Si me lo permiten, para entender el planteamiento jurídico que la Iglesia católica hace del matrimonio civil contraído por la futura Reina de España, y que fue disuelto legalmente, deberé remontarme varios siglos en la Historia.

La aparición del matrimonio civil en Europa (ley de 1580 en los Países Bajos) es fruto de un fenómeno más religioso que civil: la ruptura protestante. Hasta entonces, la única forma de matrimonio existente en Europa era la religiosa: católica, judía o islámica. La tesis básica de los protestantes (Lutero, Calvino etc.) partía de la negación de la índole sacramental del matrimonio. De ahí concluyeron su carácter externo de “cuestión profana”, de “negocio puramente civil”, cuya regulación jurídica correspondía al Estado. Naturalmente, en las esferas geográficas inspiradas por los protestantes, el poder civil se apresuró a llenar este vacío legal, creando la forma civil del matrimonio. A este inicial iniciativa se sumaría, posteriormente, el ambiente doctrinal de la Ilustración, cuyo desenlace sería la Revolución Francesa. Para sus protagonistas, la Iglesia carecía de competencia jurídica sobre el matrimonio y la única forma válida para celebrarlo sería la civil (art. 7 de la Constitución francesa de 1791). El resto de Europa creó una fórmula de compromiso: la existencia simultánea de dos clases de matrimonio, el civil y el canónico. El primero lo celebrarían los no católicos, el segundo los que profesaran la religión católica.

Prescindiendo de multitud de matices que haría farragosa esta explicación, diré que, en España, triunfó este sistema dualista, salvo alguna breve etapa de su historia (leyes de 1870 y 1932 de matrimonio civil obligatorio). De modo que -siempre prescindiendo de matices- cada matrimonio sería regulado por la correspondiente potestad: la Iglesia, en el caso del matrimonio canónico; el Estado, en el supuesto del matrimonio civil. Por otra parte, la suma de la tradición civil española y de la existencia de acuerdos internacionales entre la Iglesia y el Estado haría que el matrimonio canónico -ahora también el judío, el protestante y el islámico- tuviera efectos civiles. Es decir, que si el matrimonio se celebra en forma religiosa, no es necesario celebrarlo, además, en forma civil, sino sólo registrarlo para la obtención de esos efectos civiles estatales.

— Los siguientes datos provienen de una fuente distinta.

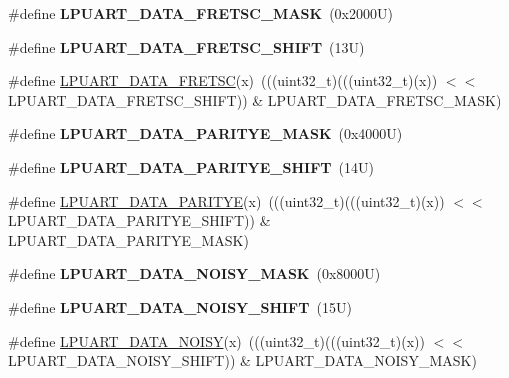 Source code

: \begin{DoxyCompactItemize}
\item 
\mbox{\label{group___l_p_u_a_r_t___register___masks_gaec861bf8fd8b652b7335960c3f1d7a9c}} 
\#define {\bfseries L\+P\+U\+A\+R\+T\+\_\+\+D\+A\+T\+A\+\_\+\+F\+R\+E\+T\+S\+C\+\_\+\+M\+A\+SK}~(0x2000\+U)
\item 
\mbox{\label{group___l_p_u_a_r_t___register___masks_ga140bec417a454b685efa23e67c1ce980}} 
\#define {\bfseries L\+P\+U\+A\+R\+T\+\_\+\+D\+A\+T\+A\+\_\+\+F\+R\+E\+T\+S\+C\+\_\+\+S\+H\+I\+FT}~(13\+U)
\item 
\#define \mbox{\hyperlink{group___l_p_u_a_r_t___register___masks_gaca984b728eac675619bc7e6da1314cda}{L\+P\+U\+A\+R\+T\+\_\+\+D\+A\+T\+A\+\_\+\+F\+R\+E\+T\+SC}}(x)~(((uint32\+\_\+t)(((uint32\+\_\+t)(x)) $<$$<$ L\+P\+U\+A\+R\+T\+\_\+\+D\+A\+T\+A\+\_\+\+F\+R\+E\+T\+S\+C\+\_\+\+S\+H\+I\+FT)) \& L\+P\+U\+A\+R\+T\+\_\+\+D\+A\+T\+A\+\_\+\+F\+R\+E\+T\+S\+C\+\_\+\+M\+A\+SK)
\item 
\mbox{\label{group___l_p_u_a_r_t___register___masks_ga5477bfe4a443b8cd93875e96caafe27f}} 
\#define {\bfseries L\+P\+U\+A\+R\+T\+\_\+\+D\+A\+T\+A\+\_\+\+P\+A\+R\+I\+T\+Y\+E\+\_\+\+M\+A\+SK}~(0x4000\+U)
\item 
\mbox{\label{group___l_p_u_a_r_t___register___masks_ga3641e0b7e8378d31923614fdb5ee2603}} 
\#define {\bfseries L\+P\+U\+A\+R\+T\+\_\+\+D\+A\+T\+A\+\_\+\+P\+A\+R\+I\+T\+Y\+E\+\_\+\+S\+H\+I\+FT}~(14\+U)
\item 
\#define \mbox{\hyperlink{group___l_p_u_a_r_t___register___masks_ga423f5a9fce85bbdd9d9b078dd1c081c0}{L\+P\+U\+A\+R\+T\+\_\+\+D\+A\+T\+A\+\_\+\+P\+A\+R\+I\+T\+YE}}(x)~(((uint32\+\_\+t)(((uint32\+\_\+t)(x)) $<$$<$ L\+P\+U\+A\+R\+T\+\_\+\+D\+A\+T\+A\+\_\+\+P\+A\+R\+I\+T\+Y\+E\+\_\+\+S\+H\+I\+FT)) \& L\+P\+U\+A\+R\+T\+\_\+\+D\+A\+T\+A\+\_\+\+P\+A\+R\+I\+T\+Y\+E\+\_\+\+M\+A\+SK)
\item 
\mbox{\label{group___l_p_u_a_r_t___register___masks_ga64d40d74a21260f67c0b3756313bdfba}} 
\#define {\bfseries L\+P\+U\+A\+R\+T\+\_\+\+D\+A\+T\+A\+\_\+\+N\+O\+I\+S\+Y\+\_\+\+M\+A\+SK}~(0x8000\+U)
\item 
\mbox{\label{group___l_p_u_a_r_t___register___masks_ga77c63374d5beaa88e7a049a4f9ef309e}} 
\#define {\bfseries L\+P\+U\+A\+R\+T\+\_\+\+D\+A\+T\+A\+\_\+\+N\+O\+I\+S\+Y\+\_\+\+S\+H\+I\+FT}~(15\+U)
\item 
\#define \mbox{\hyperlink{group___l_p_u_a_r_t___register___masks_gabcb9ae6791c4ece2a4b2c496f88c9d2a}{L\+P\+U\+A\+R\+T\+\_\+\+D\+A\+T\+A\+\_\+\+N\+O\+I\+SY}}(x)~(((uint32\+\_\+t)(((uint32\+\_\+t)(x)) $<$$<$ L\+P\+U\+A\+R\+T\+\_\+\+D\+A\+T\+A\+\_\+\+N\+O\+I\+S\+Y\+\_\+\+S\+H\+I\+FT)) \& L\+P\+U\+A\+R\+T\+\_\+\+D\+A\+T\+A\+\_\+\+N\+O\+I\+S\+Y\+\_\+\+M\+A\+SK)
\end{DoxyCompactItemize}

Y así como el Estado establece, en un contexto jurídico divorcista, unas normas propias para la unión civil, que contradicen las normas canónicas (por ejemplo, desde el lado estatal, un sacerdote podría contraer matrimonio civil, aunque lo tenga prohibido por la Iglesia), también la Iglesia establece sus propias normas. Por ejemplo, de modo principal: el pedir y recibir públicamente un libérrimo consentimiento de los contrayentes como mutuo don personal para toda la vida, fiel y abierto a la vida. Así también por esto, para el Derecho canónico los católicos que no se han apartado de la Iglesia por acto formal, han de celebrar el matrimonio en forma religiosa católica, si quieren estar casados religiosamente. Si celebran solamente matrimonio civil, su unión no se considera canónicamente válida.

Lo cual no quiere decir que no se considere respetable, si no que no produce efectos religiosos, como si fuera una unión de hecho. En este contexto, Iglesia y Estado tienden a que se eviten los conflictos jurídicos, aunque no pueden -por coherencia- adaptar sus normas en su totalidad a las leyes ajenas.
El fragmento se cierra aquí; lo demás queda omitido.